My question is if I want to execute a child kernel 256 times concurrently what can I do with Dynamic Parallelism?
I read an NVIDIA blog , and it says:
By default, grids launched within a thread block are executed sequentially: the next grid starts executing only after the previous one has finished. This happens even if grids are launched by different threads within the block.
So, my idea is setting block size(1,1) and grid size(256,1) for the parent kernel and I can launch the child kernel concurrently with 256 threads in different blocks. Will it be very inefficient? What's a better solution?
Upvotes: 1
Views: 308
Reputation: 11926
That quote continues with
Often, however, more concurrency is desired; as with host-side kernel launches, we can use CUDA streams to achieve this. All streams created on the device are non-blocking; that is, they do not support implicit synchronization with the default NULL stream. Therefore, what follows is the only way to create a stream in device code.
cudaStream_t s;
cudaStreamCreateWithFlags(&s, cudaStreamNonBlocking);
Then using a different (device-side)stream per CUDA thread should make them run independently instead of the default one.

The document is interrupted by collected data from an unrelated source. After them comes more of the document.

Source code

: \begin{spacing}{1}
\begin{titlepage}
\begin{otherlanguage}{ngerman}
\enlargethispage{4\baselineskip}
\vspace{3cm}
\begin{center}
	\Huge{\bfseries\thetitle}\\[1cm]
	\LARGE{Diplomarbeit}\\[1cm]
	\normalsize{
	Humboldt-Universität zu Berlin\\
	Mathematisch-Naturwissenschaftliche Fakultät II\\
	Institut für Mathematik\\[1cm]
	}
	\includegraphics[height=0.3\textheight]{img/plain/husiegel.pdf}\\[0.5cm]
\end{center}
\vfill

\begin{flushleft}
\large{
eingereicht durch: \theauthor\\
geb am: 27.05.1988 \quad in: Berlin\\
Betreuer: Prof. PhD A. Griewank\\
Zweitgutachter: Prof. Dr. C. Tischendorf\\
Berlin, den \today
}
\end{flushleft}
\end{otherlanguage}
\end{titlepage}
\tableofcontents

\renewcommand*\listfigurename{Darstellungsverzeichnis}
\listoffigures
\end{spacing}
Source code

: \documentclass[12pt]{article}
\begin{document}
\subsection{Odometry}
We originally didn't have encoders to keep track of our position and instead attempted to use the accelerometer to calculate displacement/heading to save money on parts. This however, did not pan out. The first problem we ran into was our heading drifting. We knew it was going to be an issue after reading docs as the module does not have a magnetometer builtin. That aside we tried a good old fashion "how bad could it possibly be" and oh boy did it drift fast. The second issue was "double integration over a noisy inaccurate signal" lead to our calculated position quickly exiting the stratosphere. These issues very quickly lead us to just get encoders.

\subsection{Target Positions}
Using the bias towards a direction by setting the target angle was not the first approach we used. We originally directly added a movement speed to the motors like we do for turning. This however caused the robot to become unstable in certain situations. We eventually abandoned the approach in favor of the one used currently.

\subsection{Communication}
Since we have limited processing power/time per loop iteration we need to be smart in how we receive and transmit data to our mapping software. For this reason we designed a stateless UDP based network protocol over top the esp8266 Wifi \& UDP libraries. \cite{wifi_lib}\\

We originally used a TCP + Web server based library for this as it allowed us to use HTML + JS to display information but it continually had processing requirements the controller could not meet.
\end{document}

Additionally, you can coalesce multiple launches into one big launch using some reduction algorithm between parent threads in a parent block. Incrementing total number of threads of child kernel and their mapping from thread id to problem space. This should overcome the performance issue of small kernels combined with the maximum number of concurrent kernel executions per device(4 to 128 depending on Cuda Compute Capability) supported by hardware.
Upvotes: 2